Friday, June 12, 2009




Bridget is learning how to write letters (with a varying success rate).
June 2009.

Wednesday, June 10, 2009

Who Does She Think She Is?

[As readers of this blog may or may not know, I do some freelance work for SEE Magazine, a local alt-weekly here in Edmonton. Below is my review for Who Does She Think She Is?, a 2008 documentary that's screening here later this month.

It seemed appropriate to re-post here because it's a film about the battle many women face between being strong, independent artists on the one hand and loving, nurturing mothers on the other. This is something Katie and I have talked about dozens of times -- I was kind of worried she'd yell at me if I didn't take on the assignment.]
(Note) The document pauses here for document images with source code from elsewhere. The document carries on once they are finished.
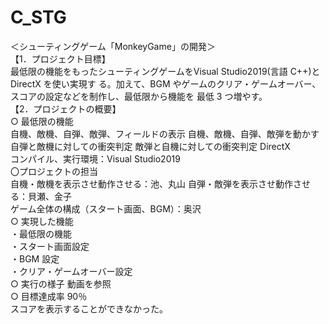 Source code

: # C_STG
＜シューティングゲーム「MonkeyGame」の開発＞  
【1．プロジェクト目標】  
最低限の機能をもったシューティングゲームをVisual Studio2019(言語 C++)と DirectX を使い実現す
る。加えて、BGM やゲームのクリア・ゲームオーバー、スコアの設定などを制作し、最低限から機能を
最低 3 つ増やす。  
【2．プロジェクトの概要】  
○ 最低限の機能  
自機、敵機、自弾、敵弾、フィールドの表示
自機、敵機、自弾、敵弾を動かす  
自弾と敵機に対しての衝突判定
敵弾と自機に対しての衝突判定
DirectX  
コンパイル、実行環境：Visual Studio2019  
〇プロジェクトの担当  
自機・敵機を表示させ動作させる：池、丸山 
自弾・敵弾を表示させ動作させる：貝瀬、金子  
ゲーム全体の構成（スタート画面、BGM）：奥沢  
○ 実現した機能  
・最低限の機能  
・スタート画面設定  
・BGM 設定  
・クリア・ゲームオーバー設定  
○ 実行の様子
動画を参照  
○ 目標達成率
90％  
スコアを表示することができなかった。 
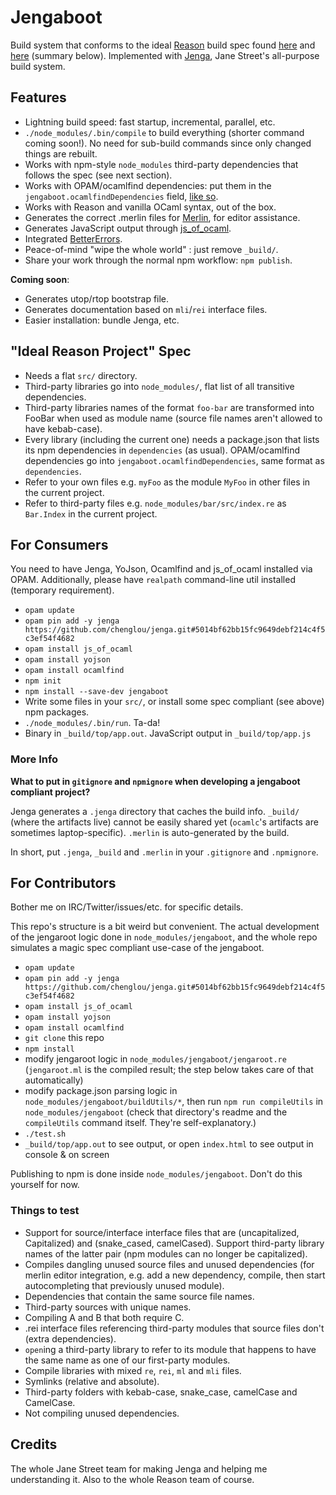 # Jengaboot

Build system that conforms to the ideal [Reason](https://github.com/facebook/reason) build spec found [here](https://github.com/facebook/reason/wiki/Reason-Project:-Proposal-For-Unifying-Local-Development-And-Package-Manement) and [here](https://github.com/facebook/reason/wiki/The-Ideal-Package-Sandbox) (summary below). Implemented with [Jenga](https://github.com/janestreet/jenga), Jane Street's all-purpose build system.

## Features

- Lightning build speed: fast startup, incremental, parallel, etc.
- `./node_modules/.bin/compile` to build everything (shorter command coming soon!). No need for sub-build commands since only changed things are rebuilt.
- Works with npm-style `node_modules` third-party dependencies that follows the spec (see next section).
- Works with OPAM/ocamlfind dependencies: put them in the `jengaboot.ocamlfindDependencies` field, [like so](https://github.com/chenglou/jengaboot/blob/e4a8860617b1c27f0faeeb40082476a22c5e07df/package.json#L28).
- Works with Reason and vanilla OCaml syntax, out of the box.
- Generates the correct .merlin files for [Merlin](https://github.com/the-lambda-church/merlin), for editor assistance.
- Generates JavaScript output through [js_of_ocaml](http://ocsigen.org/js_of_ocaml/).
- Integrated [BetterErrors](https://github.com/npm-ml/BetterErrors).
- Peace-of-mind "wipe the whole world" : just remove `_build/`.
- Share your work through the normal npm workflow: `npm publish`.

**Coming soon**:
- Generates utop/rtop bootstrap file.
- Generates documentation based on `mli`/`rei` interface files.
- Easier installation: bundle Jenga, etc.

## "Ideal Reason Project" Spec

- Needs a flat `src/` directory.
- Third-party libraries go into `node_modules/`, flat list of all transitive dependencies.
- Third-party libraries names of the format `foo-bar` are transformed into FooBar when used as module name (source file names aren't allowed to have kebab-case).
- Every library (including the current one) needs a package.json that lists its npm dependencies in `dependencies` (as usual). OPAM/ocamlfind dependencies go into `jengaboot.ocamlfindDependencies`, same format as `dependencies`.
- Refer to your own files e.g. `myFoo` as the module `MyFoo` in other files in the current project.
- Refer to third-party files e.g. `node_modules/bar/src/index.re` as `Bar.Index` in the current project.

## For Consumers

You need to have Jenga, YoJson, Ocamlfind and js_of_ocaml installed via OPAM. Additionally, please have `realpath` command-line util installed (temporary requirement).
- `opam update`
- `opam pin add -y jenga https://github.com/chenglou/jenga.git#5014bf62bb15fc9649debf214c4f5c3ef54f4682`
- `opam install js_of_ocaml`
- `opam install yojson`
- `opam install ocamlfind`
- `npm init`
- `npm install --save-dev jengaboot`
- Write some files in your `src/`, or install some spec compliant (see above) npm packages.
- `./node_modules/.bin/run`. Ta-da!
- Binary in `_build/top/app.out`. JavaScript output in `_build/top/app.js`

### More Info
**What to put in `gitignore` and `npmignore` when developing a jengaboot compliant project?**

Jenga generates a `.jenga` directory that caches the build info. `_build/` (where the artifacts live) cannot be easily shared yet (`ocamlc`'s artifacts are sometimes laptop-specific). `.merlin` is auto-generated by the build.

In short, put `.jenga`, `_build` and `.merlin` in your `.gitignore` and `.npmignore`.

## For Contributors
Bother me on IRC/Twitter/issues/etc. for specific details.

This repo's structure is a bit weird but convenient. The actual development of the jengaroot logic done in `node_modules/jengaboot`, and the whole repo simulates a magic spec compliant use-case of the jengaboot.

- `opam update`
- `opam pin add -y jenga https://github.com/chenglou/jenga.git#5014bf62bb15fc9649debf214c4f5c3ef54f4682`
- `opam install js_of_ocaml`
- `opam install yojson`
- `opam install ocamlfind`
- `git clone` this repo
- `npm install`
- modify jengaroot logic in `node_modules/jengaboot/jengaroot.re` (`jengaroot.ml` is the compiled result; the step below takes care of that automatically)
- modify package.json parsing logic in `node_modules/jengaboot/buildUtils/*`, then run `npm run compileUtils` in `node_modules/jengaboot` (check that directory's readme and the `compileUtils` command itself. They're self-explanatory.)
- `./test.sh`
- `_build/top/app.out` to see output, or open `index.html` to see output in console & on screen

Publishing to npm is done inside `node_modules/jengaboot`. Don't do this yourself for now.

### Things to test
- Support for source/interface interface files that are (uncapitalized, Capitalized) and (snake_cased, camelCased). Support third-party library names of the latter pair (npm modules can no longer be capitalized).
- Compiles dangling unused source files and unused dependencies (for merlin editor integration, e.g. add a new dependency, compile, then start autocompleting that previously unused module).
- Dependencies that contain the same source file names.
- Third-party sources with unique names.
- Compiling A and B that both require C.
- .rei interface files referencing third-party modules that source files don't (extra dependencies).
- `open`ing a third-party library to refer to its module that happens to have the same name as one of our first-party modules.
- Compile libraries with mixed `re`, `rei`, `ml` and `mli` files.
- Symlinks (relative and absolute).
- Third-party folders with kebab-case, snake_case, camelCase and CamelCase.
- Not compiling unused dependencies.

## Credits
The whole Jane Street team for making Jenga and helping me understanding it. Also to the whole Reason team of course.

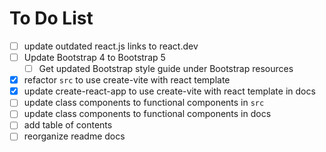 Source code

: # To Do List

- [ ] update outdated react.js links to react.dev
- [ ] Update Bootstrap 4 to Bootstrap 5
  - [ ] Get updated Bootstrap style guide under Bootstrap resources 
- [x] refactor `src` to use create-vite with react template
- [x] update create-react-app to use create-vite with react template in docs
- [ ] update class components to functional components in `src`
- [ ] update class components to functional components in docs
- [ ] add table of contents
- [ ] reorganize readme docs
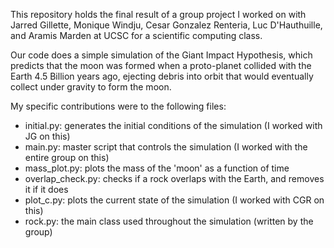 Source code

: This repository holds the final result of a group project I worked on with Jarred Gillette, Monique Windju, Cesar Gonzalez Renteria, Luc D'Hauthuille, and Aramis Marden at UCSC for a scientific computing class.

Our code does a simple simulation of the Giant Impact Hypothesis, which predicts that the moon was formed when a proto-planet collided with the Earth 4.5 Billion years ago, ejecting debris into orbit that would eventually collect under gravity to form the moon.

My specific contributions were to the following files:

- initial.py: generates the initial conditions of the simulation (I worked with JG on this)
- main.py: master script that controls the simulation (I worked with the entire group on this)
- mass_plot.py: plots the mass of the 'moon' as a function of time
- overlap_check.py: checks if a rock overlaps with the Earth, and removes it if it does
- plot_c.py: plots the current state of the simulation (I worked with CGR on this)
- rock.py: the main class used throughout the simulation (written by the group)
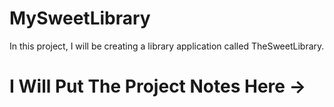 # MySweetLibrary
In this project, I will be creating a library application called TheSweetLibrary.
# I Will Put The Project Notes Here ->
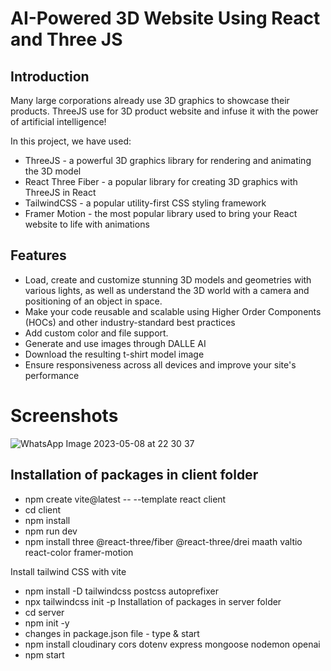 # AI-Powered 3D Website Using React and Three JS

## Introduction

Many large corporations already use 3D graphics to showcase their products. ThreeJS use for 3D product website and infuse it with the power of artificial intelligence!

In this project, we have used:

- ThreeJS - a powerful 3D graphics library for rendering and animating the 3D model
- React Three Fiber - a popular library for creating 3D graphics with ThreeJS in React
- TailwindCSS - a popular utility-first CSS styling framework
- Framer Motion - the most popular library used to bring your React website to life with animations

## Features

- Load, create and customize stunning 3D models and geometries with various lights, as well as understand the 3D world with a camera and positioning of an object in space.
- Make your code reusable and scalable using Higher Order Components (HOCs) and other industry-standard best practices
- Add custom color and file support.
- Generate and use images through DALLE AI
- Download the resulting t-shirt model image
- Ensure responsiveness across all devices and improve your site's performance

# Screenshots

![WhatsApp Image 2023-05-08 at 22 30 37](https://user-images.githubusercontent.com/95397876/236885420-e09987ef-6915-4c46-b037-c124c83db6de.jpg)

## Installation of packages in client folder

- npm create vite@latest -- --template react client
- cd client
- npm install
- npm run dev
- npm install three @react-three/fiber @react-three/drei maath valtio react-color framer-motion

Install tailwind CSS with vite
- npm install -D tailwindcss postcss autoprefixer
- npx tailwindcss init -p
Installation of packages in server folder
- cd server
- npm init -y
- changes in package.json file - type & start
- npm install cloudinary cors dotenv express mongoose nodemon openai
- npm start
Oh, how easy a target this seems. An ultra-earnest documentary about women who shake frame drums and talk about unlocking your inner goddess, who make paintings called Confronting Your Own Worst Fears with no awareness of how hokey it sounds, and who struggle daily to balance their artistic careers with the demands (not to mention societal expectations) of being an attentive mother and wife.

Wait—what was that last one again?

Yes, the first thing you’ll realize during Who Does She Think She Is?, the 2008 documentary from Pamela Tanner Boll, is that the very mechanism that makes people roll their eyes at the premise is what makes the film so necessary. That’s because feminism and gender equality are currently in a very weird limbo stage: they’ve been completely absorbed into the cultural discourse—ad nauseum, many would hasten to add—and yet at the same time they’re completely unrealized. As Boll tells us, even though the vast majority of artists are women, the vast majority of art exhibitions still only showcase male art. For those women who want to be both artists and parents, domestic as well as cavalier, there is much work to be done; we’re rolling our eyes at a revolution that, for all intents and purposes, never actually happened.
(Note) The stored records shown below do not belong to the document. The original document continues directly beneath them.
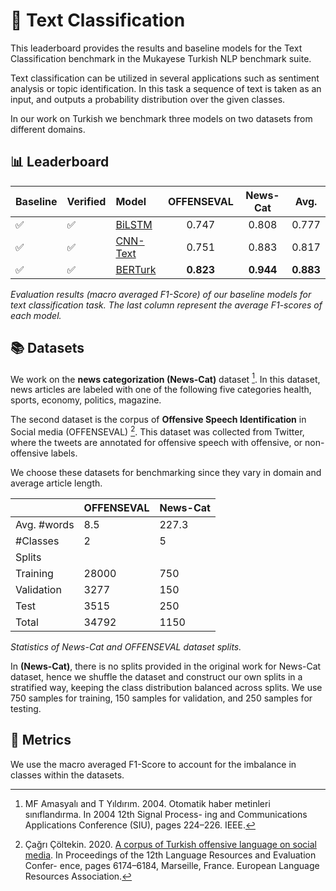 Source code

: # 📖 Text Classification

This leaderboard provides the results and baseline models for the Text Classification benchmark in the Mukayese Turkish NLP benchmark suite. 

Text classification can be utilized in several applications such as sentiment analysis or topic identification. In this task a sequence of text is taken as an input, and outputs a probability distribution over the given classes.

In our work on Turkish we benchmark three models on two datasets from different domains.

## 📊 Leaderboard

| Baseline | Verified | Model | OFFENSEVAL | News-Cat | Avg. |
| -------- | -------- |:----- |:----------:|:--------:|:----:|
| ✅ | ✅ | [BiLSTM](https://github.com/alisafaya/mukayese/tree/v0.0.1/text-classification/) | 0.747 | 0.808 | 0.777 |
| ✅ | ✅ | [CNN-Text](https://github.com/alisafaya/mukayese/tree/v0.0.1/text-classification/) | 0.751 | 0.883 | 0.817 |
| ✅ | ✅ | [BERTurk](https://github.com/alisafaya/mukayese/tree/v0.0.1/text-classification/) | **0.823** | **0.944** | **0.883** |

_Evaluation results (macro averaged F1-Score) of our baseline models for text classification task. The last column represent the average F1-scores of each model._

## 📚 Datasets

We work on the **news categorization (News-Cat)** dataset [^amasyali^]. In this dataset, news articles are labeled with one of the following five categories health, sports, economy, politics, magazine. 

The second dataset is the corpus of **Offensive Speech Identification** in Social media (OFFENSEVAL) [^coltekin^]. This dataset was collected from Twitter, where the tweets are annotated for offensive speech with offensive, or non-offensive labels.

We choose these datasets for benchmarking since they vary in domain and average article length.

|           | OFFENSEVAL | News-Cat |
|-----------|------------|----------|
| Avg. \#words | 8.5 | 227.3 |
| \#Classes | 2 | 5 |
| Splits | | |
| Training | 28000 | 750 |
| Validation | 3277 | 150 |
| Test | 3515 | 250 |
| Total | 34792 | 1150 |

_Statistics of News-Cat and OFFENSEVAL dataset splits._

In **(News-Cat)**, there is no splits provided in the original work for News-Cat dataset, hence we shuffle the dataset and construct our own splits in a stratified way, keeping the class distribution balanced across splits. We use 750 samples for training, 150 samples for validation, and 250 samples for testing.

[^amasyali^]: MF Amasyalı and T Yıldırım. 2004. Otomatik haber metinleri sınıflandırma. In 2004 12th Signal Process- ing and Communications Applications Conference (SIU), pages 224–226. IEEE.

[^coltekin^]: Çağrı Çöltekin. 2020. [A corpus of Turkish offensive language on social media](https://aclanthology.org/2020.lrec-1.758/). In Proceedings of the 12th Language Resources and Evaluation Confer- ence, pages 6174–6184, Marseille, France. European Language Resources Association.

## 📏 Metrics

We use the macro averaged F1-Score to account for the imbalance in classes within the datasets. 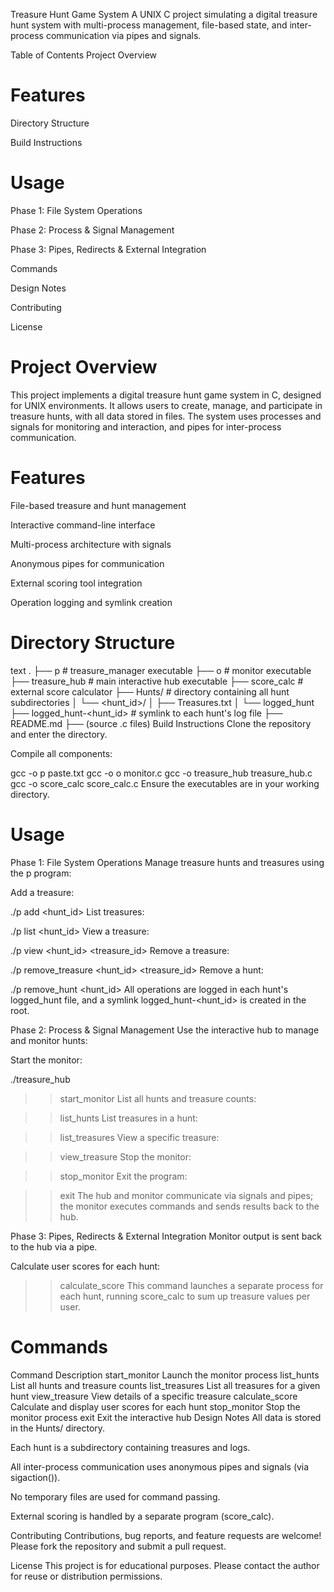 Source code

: Treasure Hunt Game System
A UNIX C project simulating a digital treasure hunt system with multi-process management, file-based state, and inter-process communication via pipes and signals.

Table of Contents
Project Overview

# Features

Directory Structure

Build Instructions

# Usage

Phase 1: File System Operations

Phase 2: Process & Signal Management

Phase 3: Pipes, Redirects & External Integration

Commands

Design Notes

Contributing

License

# Project Overview
This project implements a digital treasure hunt game system in C, designed for UNIX environments. It allows users to create, manage, and participate in treasure hunts, with all data stored in files. The system uses processes and signals for monitoring and interaction, and pipes for inter-process communication.

# Features
File-based treasure and hunt management

Interactive command-line interface

Multi-process architecture with signals

Anonymous pipes for communication

External scoring tool integration

Operation logging and symlink creation

# Directory Structure
text
.
├── p              # treasure_manager executable
├── o              # monitor executable
├── treasure_hub   # main interactive hub executable
├── score_calc     # external score calculator
├── Hunts/         # directory containing all hunt subdirectories
│   └── <hunt_id>/
│       ├── Treasures.txt
│       └── logged_hunt
├── logged_hunt-<hunt_id> # symlink to each hunt's log file
├── README.md
├── (source .c files)
Build Instructions
Clone the repository and enter the directory.

Compile all components:

gcc -o p paste.txt
gcc -o o monitor.c
gcc -o treasure_hub treasure_hub.c
gcc -o score_calc score_calc.c
Ensure the executables are in your working directory.

# Usage
Phase 1: File System Operations
Manage treasure hunts and treasures using the p program:

Add a treasure:

./p add <hunt_id>
List treasures:

./p list <hunt_id>
View a treasure:

./p view <hunt_id> <treasure_id>
Remove a treasure:

./p remove_treasure <hunt_id> <treasure_id>
Remove a hunt:

./p remove_hunt <hunt_id>
All operations are logged in each hunt's logged_hunt file, and a symlink logged_hunt-<hunt_id> is created in the root.

Phase 2: Process & Signal Management
Use the interactive hub to manage and monitor hunts:

Start the monitor:

./treasure_hub
>> start_monitor
List all hunts and treasure counts:

>> list_hunts
List treasures in a hunt:

>> list_treasures
View a specific treasure:

>> view_treasure
Stop the monitor:

>> stop_monitor
Exit the program:

>> exit
The hub and monitor communicate via signals and pipes; the monitor executes commands and sends results back to the hub.

Phase 3: Pipes, Redirects & External Integration
Monitor output is sent back to the hub via a pipe.

Calculate user scores for each hunt:

>> calculate_score
This command launches a separate process for each hunt, running score_calc to sum up treasure values per user.

# Commands
Command	Description
start_monitor	Launch the monitor process
list_hunts	List all hunts and treasure counts
list_treasures	List all treasures for a given hunt
view_treasure	View details of a specific treasure
calculate_score	Calculate and display user scores for each hunt
stop_monitor	Stop the monitor process
exit	Exit the interactive hub
Design Notes
All data is stored in the Hunts/ directory.

Each hunt is a subdirectory containing treasures and logs.

All inter-process communication uses anonymous pipes and signals (via sigaction()).

No temporary files are used for command passing.

External scoring is handled by a separate program (score_calc).

Contributing
Contributions, bug reports, and feature requests are welcome! Please fork the repository and submit a pull request.

License
This project is for educational purposes. Please contact the author for reuse or distribution permissions.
Boll spends time with five different women from across the United States, all of whom are artists. Some paint, some sculpt, most sketch, one is a singer. They seem like wonderful people across the board, pragmatic and intelligent, but they’re being painted with a particularly nasty brush. Because they need to coop themselves up in a studio by themselves for an hour or two every day, there’s a growing assumption from their communities that they must somehow be derelict parents.

After all, there’s only room for one absentee parent, and dads, with their long-nights-at-the-office and boys’-nights-out, have had that territory wrapped up for centuries.

By far the best decision Boll makes is to build her argument from these case studies, where we see the damaging effect this latent misogyny has on a very personal level. Even the spaciest, most New Age-y of the subjects makes her case convincingly, and there’s not a single interviewee that you don’t root whole-heartedly for.

Less successful, however, is when Boll tries to shoehorn in a smattering of peripheral issues, like how female gods and artists were written out of the history books, leading to today’s fundamentally patriarchal system. It’s a vague way to assign blame, and particularly since it’s a problem that’s accrued gradually, over several millennia, identifying the cause isn’t nearly as interesting or important as is the cure.

As for hope that things are improving, well, let’s see where these women end up. Two are divorced and on the wrong end of custody battles. Two forego their work altogether in favour of teaching—a decidedly more nurturing, domestic role that marks a clear defeat in contrast with the film’s initial ambitions. Another woman tries to end on a positive note by saying her dedication to her art sets a good example for her kids; the only problem is she has two sons.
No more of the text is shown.